● **Information given**
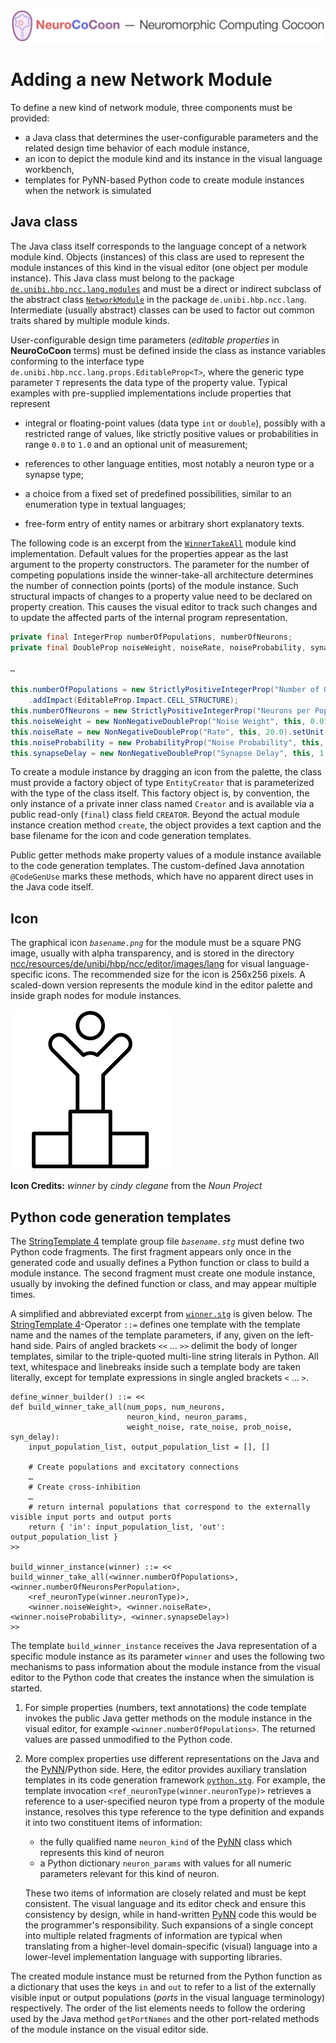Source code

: ![NeuroCoCoon - Neuromorphic Computing CoCoon](assets/ncc_title_full.png)

# Adding a new Network Module

To define a new kind of network module, three components must be provided:

* a Java class that determines the user-configurable parameters and the related design time behavior of each module
  instance,
* an icon to depict the module kind and its instance in the visual language workbench,
* templates for PyNN-based Python code to create module instances when the network is simulated

## Java class

The Java class itself corresponds to the language concept of a network module kind. Objects (instances) of this class
are used to represent the module instances of this kind in the visual editor (one object per module instance).
This Java class must belong to the package [`de.unibi.hbp.ncc.lang.modules`](ncc/src/de/unibi/hbp/ncc/lang/modules)
and must be a direct or indirect subclass of the abstract class
[`NetworkModule`](ncc/src/de/unibi/hbp/ncc/lang/NetworkModule.java) in the package `de.unibi.hbp.ncc.lang`.
Intermediate (usually abstract) classes can be used to factor out common traits shared by multiple module kinds.

User-configurable design time parameters (*editable properties* in **NeuroCoCoon** terms) must be defined inside the
class as instance variables conforming to the interface type `de.unibi.hbp.ncc.lang.props.EditableProp<T>`, where the
generic type parameter `T` represents the data type of the property value. Typical examples with pre-supplied
implementations include properties that represent

* integral or floating-point values (data type `int` or `double`), possibly with a restricted range of values,
  like strictly positive values or probabilities in range `0.0` to `1.0` and an optional unit of measurement;

* references to other language entities, most notably a neuron type or a synapse type;

* a choice from a fixed set of predefined possibilities, similar to an enumeration type in textual languages;

* free-form entry of entity names or arbitrary short explanatory texts.

The following code is an excerpt from the [`WinnerTakeAll`](ncc/src/de/unibi/hbp/ncc/lang/modules/WinnerTakeAll.java)
module kind implementation. Default values for the properties appear as the last argument to the property
constructors. The parameter for the number of competing populations inside the winner-take-all architecture
determines the number of connection points (ports) of the module instance. Such structural impacts of changes to a
property value need to be declared on property creation. This causes the visual editor to track such changes and to
update the affected parts of the internal program representation. 

``` Java
private final IntegerProp numberOfPopulations, numberOfNeurons;
private final DoubleProp noiseWeight, noiseRate, noiseProbability, synapseDelay;

…

this.numberOfPopulations = new StrictlyPositiveIntegerProp("Number of Outcomes", this, 3)
    .addImpact(EditableProp.Impact.CELL_STRUCTURE);
this.numberOfNeurons = new StrictlyPositiveIntegerProp("Neurons per Population", this, 5);
this.noiseWeight = new NonNegativeDoubleProp("Noise Weight", this, 0.01);
this.noiseRate = new NonNegativeDoubleProp("Rate", this, 20.0).setUnit("Hz");
this.noiseProbability = new ProbabilityProp("Noise Probability", this, 0.7);
this.synapseDelay = new NonNegativeDoubleProp("Synapse Delay", this, 1.0).setUnit("ms");
``` 

To create a module instance by dragging an icon from the palette, the class must provide a factory object of type
`EntityCreator` that is parameterized with the type of the class itself. This factory object is, by convention, the
only instance of a private inner class named `Creator` and is available via a public read-only (`final`) class field
`CREATOR`. Beyond the actual module instance creation method `create`, the object provides a text caption and the base
filename for the icon and code generation templates.

Public getter methods make property values of a module instance available to the code generation templates. The
custom-defined Java annotation `@CodeGenUse` marks these methods, which have no apparent direct uses in the Java code
itself.   

## Icon

The graphical icon *`basename.png`* for the module must be a square PNG image, usually with alpha transparency, and
is stored in the directory
[ncc/resources/de/unibi/hbp/ncc/editor/images/lang](ncc/resources/de/unibi/hbp/ncc/editor/images/lang)
for visual language-specific icons. The recommended size for the icon is 256x256 pixels. A scaled-down version
represents the module kind in the editor palette and inside graph nodes for module instances.

![Example for a module icon at recommended size](ncc/resources/de/unibi/hbp/ncc/editor/images/lang/winner.png "Example for a module icon at recommended size 256x256")

**Icon Credits:** *winner* by *cindy clegane* from the *Noun Project*

## Python code generation templates

The [StringTemplate 4][ST4-Syntax] template group file *`basename.stg`* must define two Python code fragments.
The first fragment appears only once in the generated code and usually defines a Python function or class to build a
module instance.
The second fragment must create one module instance, usually by invoking the defined function or class, and may
appear multiple times.

A simplified and abbreviated excerpt from [`winner.stg`](ncc/src/de/unibi/hbp/ncc/lang/modules/winner.stg)
is given below. The [StringTemplate 4][ST4-Syntax]-Operator `::=` defines one template with the template name and
the names of the template parameters, if any, given on the left-hand side. Pairs of angled brackets
`<<` … `>>` delimit the body of longer templates, similar to the triple-quoted multi-line string literals in Python.
All text, whitespace and linebreaks inside such a template body are taken literally, except for template
expressions in single angled brackets `<` … `>`.

```
define_winner_builder() ::= <<
def build_winner_take_all(num_pops, num_neurons,
                          neuron_kind, neuron_params,
                          weight_noise, rate_noise, prob_noise, syn_delay):
    input_population_list, output_population_list = [], []
    
    # Create populations and excitatory connections
    …
    # Create cross-inhibition
    …
    # return internal populations that correspond to the externally visible input ports and output ports
    return { 'in': input_population_list, 'out': output_population_list }
>>

build_winner_instance(winner) ::= <<
build_winner_take_all(<winner.numberOfPopulations>, <winner.numberOfNeuronsPerPopulation>,
    <ref_neuronType(winner.neuronType)>,
    <winner.noiseWeight>, <winner.noiseRate>, <winner.noiseProbability>, <winner.synapseDelay>)
>>
```

The template `build_winner_instance` receives the Java representation of a specific module instance as its
parameter `winner` and uses the following two mechanisms to pass information about the module instance from the
visual editor to the Python code that creates the instance when the simulation is started.

1. For simple properties (numbers, text annotations) the code template invokes the public Java getter methods on the
   module instance in the visual editor, for example `<winner.numberOfPopulations>`. The returned values are passed
   unmodified to the Python code.

2. More complex properties use different representations on the Java and the [PyNN][PyNN]/Python side. Here, the editor
   provides auxiliary translation templates in its code generation framework
   [`python.stg`](ncc/resources/de/unibi/hbp/ncc/resources/python.stg).
   For example, the template invocation `<ref_neuronType(winner.neuronType)>` retrieves a reference to a user-specified
   neuron type from a property of the module instance, resolves this type reference to the type definition and expands
   it into two constituent items of information:
   * the fully qualified name `neuron_kind` of the [PyNN][PyNN] class which represents this kind of neuron
   * a Python dictionary `neuron_params` with values for all numeric parameters relevant for this kind of neuron.
   
   These two items of information are closely related and must be kept consistent. The visual language and its editor
   check and ensure this consistency by design, while in hand-written [PyNN][PyNN] code this would be the
   programmer's responsibility. Such expansions of a single concept into multiple related fragments of information
   are typical when translating from a higher-level domain-specific (visual) language into a lower-level
   implementation language with supporting libraries.

The created module instance must be returned from the Python function as a dictionary that uses the keys `in` and `out`
to refer to a list of the externally visible input or output populations (*ports* in the visual language terminology)
respectively. The order of the list elements needs to follow the ordering used by the Java method `getPortNames`
and the other port-related methods of the module instance on the visual editor side.

[ST4-Syntax]: https://github.com/antlr/stringtemplate4/blob/master/doc/cheatsheet.md
[PyNN]: https://neuralensemble.org/PyNN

● **Problem to solve**
Look above for the line holding "network is simulated" and the line holding "constructors. The parameter". Retype both, and every line between them, word for word and nothing else.

● **Answer to this task**
* templates for PyNN-based Python code to create module instances when the network is simulated

## Java class

The Java class itself corresponds to the language concept of a network module kind. Objects (instances) of this class
are used to represent the module instances of this kind in the visual editor (one object per module instance).
This Java class must belong to the package [`de.unibi.hbp.ncc.lang.modules`](ncc/src/de/unibi/hbp/ncc/lang/modules)
and must be a direct or indirect subclass of the abstract class
[`NetworkModule`](ncc/src/de/unibi/hbp/ncc/lang/NetworkModule.java) in the package `de.unibi.hbp.ncc.lang`.
Intermediate (usually abstract) classes can be used to factor out common traits shared by multiple module kinds.

User-configurable design time parameters (*editable properties* in **NeuroCoCoon** terms) must be defined inside the
class as instance variables conforming to the interface type `de.unibi.hbp.ncc.lang.props.EditableProp<T>`, where the
generic type parameter `T` represents the data type of the property value. Typical examples with pre-supplied
implementations include properties that represent

* integral or floating-point values (data type `int` or `double`), possibly with a restricted range of values,
  like strictly positive values or probabilities in range `0.0` to `1.0` and an optional unit of measurement;

* references to other language entities, most notably a neuron type or a synapse type;

* a choice from a fixed set of predefined possibilities, similar to an enumeration type in textual languages;

* free-form entry of entity names or arbitrary short explanatory texts.

The following code is an excerpt from the [`WinnerTakeAll`](ncc/src/de/unibi/hbp/ncc/lang/modules/WinnerTakeAll.java)
module kind implementation. Default values for the properties appear as the last argument to the property
constructors. The parameter for the number of competing populations inside the winner-take-all architecture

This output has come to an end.